> [RECORDED DATA]

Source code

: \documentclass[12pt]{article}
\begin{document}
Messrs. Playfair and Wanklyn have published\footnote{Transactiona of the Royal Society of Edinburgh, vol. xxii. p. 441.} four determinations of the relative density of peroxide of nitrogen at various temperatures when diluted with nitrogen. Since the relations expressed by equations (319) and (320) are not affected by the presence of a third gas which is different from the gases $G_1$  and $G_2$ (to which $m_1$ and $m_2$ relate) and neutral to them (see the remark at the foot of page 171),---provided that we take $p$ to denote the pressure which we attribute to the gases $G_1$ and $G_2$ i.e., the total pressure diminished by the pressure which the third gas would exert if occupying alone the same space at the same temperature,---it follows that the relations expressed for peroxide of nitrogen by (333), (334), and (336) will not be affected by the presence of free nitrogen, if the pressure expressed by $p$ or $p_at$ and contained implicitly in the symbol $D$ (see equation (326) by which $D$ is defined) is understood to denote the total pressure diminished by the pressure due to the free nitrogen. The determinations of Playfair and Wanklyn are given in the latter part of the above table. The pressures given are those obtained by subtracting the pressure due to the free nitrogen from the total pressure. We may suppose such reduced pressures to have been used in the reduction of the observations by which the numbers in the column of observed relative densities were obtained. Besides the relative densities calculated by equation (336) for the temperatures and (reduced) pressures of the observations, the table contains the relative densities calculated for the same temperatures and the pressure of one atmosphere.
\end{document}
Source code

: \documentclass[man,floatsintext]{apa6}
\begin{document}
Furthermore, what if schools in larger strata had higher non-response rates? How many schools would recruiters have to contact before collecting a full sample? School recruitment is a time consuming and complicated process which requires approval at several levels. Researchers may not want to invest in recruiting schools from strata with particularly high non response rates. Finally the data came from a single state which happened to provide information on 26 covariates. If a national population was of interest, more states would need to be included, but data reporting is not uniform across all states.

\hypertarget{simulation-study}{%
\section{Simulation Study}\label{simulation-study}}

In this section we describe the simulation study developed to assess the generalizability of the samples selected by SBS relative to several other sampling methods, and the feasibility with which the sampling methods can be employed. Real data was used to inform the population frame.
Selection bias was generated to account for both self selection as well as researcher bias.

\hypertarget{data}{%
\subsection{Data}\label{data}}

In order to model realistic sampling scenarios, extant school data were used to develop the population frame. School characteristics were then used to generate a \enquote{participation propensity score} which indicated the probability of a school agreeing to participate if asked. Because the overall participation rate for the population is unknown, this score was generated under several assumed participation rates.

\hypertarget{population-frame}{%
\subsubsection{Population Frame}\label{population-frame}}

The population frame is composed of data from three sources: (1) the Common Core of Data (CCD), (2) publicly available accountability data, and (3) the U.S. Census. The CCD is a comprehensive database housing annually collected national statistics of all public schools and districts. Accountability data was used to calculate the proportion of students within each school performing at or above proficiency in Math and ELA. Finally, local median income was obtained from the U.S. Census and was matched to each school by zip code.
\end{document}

> [WORK ITEM] Please write out the whole of the material exactly.

> [RESPONSE TO THE EXERCISE]
Source code

: \documentclass[12pt]{article}
\begin{document}
Messrs. Playfair and Wanklyn have published\footnote{Transactiona of the Royal Society of Edinburgh, vol. xxii. p. 441.} four determinations of the relative density of peroxide of nitrogen at various temperatures when diluted with nitrogen. Since the relations expressed by equations (319) and (320) are not affected by the presence of a third gas which is different from the gases $G_1$  and $G_2$ (to which $m_1$ and $m_2$ relate) and neutral to them (see the remark at the foot of page 171),---provided that we take $p$ to denote the pressure which we attribute to the gases $G_1$ and $G_2$ i.e., the total pressure diminished by the pressure which the third gas would exert if occupying alone the same space at the same temperature,---it follows that the relations expressed for peroxide of nitrogen by (333), (334), and (336) will not be affected by the presence of free nitrogen, if the pressure expressed by $p$ or $p_at$ and contained implicitly in the symbol $D$ (see equation (326) by which $D$ is defined) is understood to denote the total pressure diminished by the pressure due to the free nitrogen. The determinations of Playfair and Wanklyn are given in the latter part of the above table. The pressures given are those obtained by subtracting the pressure due to the free nitrogen from the total pressure. We may suppose such reduced pressures to have been used in the reduction of the observations by which the numbers in the column of observed relative densities were obtained. Besides the relative densities calculated by equation (336) for the temperatures and (reduced) pressures of the observations, the table contains the relative densities calculated for the same temperatures and the pressure of one atmosphere.
\end{document}
Source code

: \documentclass[man,floatsintext]{apa6}
\begin{document}
Furthermore, what if schools in larger strata had higher non-response rates? How many schools would recruiters have to contact before collecting a full sample? School recruitment is a time consuming and complicated process which requires approval at several levels. Researchers may not want to invest in recruiting schools from strata with particularly high non response rates. Finally the data came from a single state which happened to provide information on 26 covariates. If a national population was of interest, more states would need to be included, but data reporting is not uniform across all states.

\hypertarget{simulation-study}{%
\section{Simulation Study}\label{simulation-study}}

In this section we describe the simulation study developed to assess the generalizability of the samples selected by SBS relative to several other sampling methods, and the feasibility with which the sampling methods can be employed. Real data was used to inform the population frame.
Selection bias was generated to account for both self selection as well as researcher bias.

\hypertarget{data}{%
\subsection{Data}\label{data}}

In order to model realistic sampling scenarios, extant school data were used to develop the population frame. School characteristics were then used to generate a \enquote{participation propensity score} which indicated the probability of a school agreeing to participate if asked. Because the overall participation rate for the population is unknown, this score was generated under several assumed participation rates.

\hypertarget{population-frame}{%
\subsubsection{Population Frame}\label{population-frame}}

The population frame is composed of data from three sources: (1) the Common Core of Data (CCD), (2) publicly available accountability data, and (3) the U.S. Census. The CCD is a comprehensive database housing annually collected national statistics of all public schools and districts. Accountability data was used to calculate the proportion of students within each school performing at or above proficiency in Math and ELA. Finally, local median income was obtained from the U.S. Census and was matched to each school by zip code.
\end{document}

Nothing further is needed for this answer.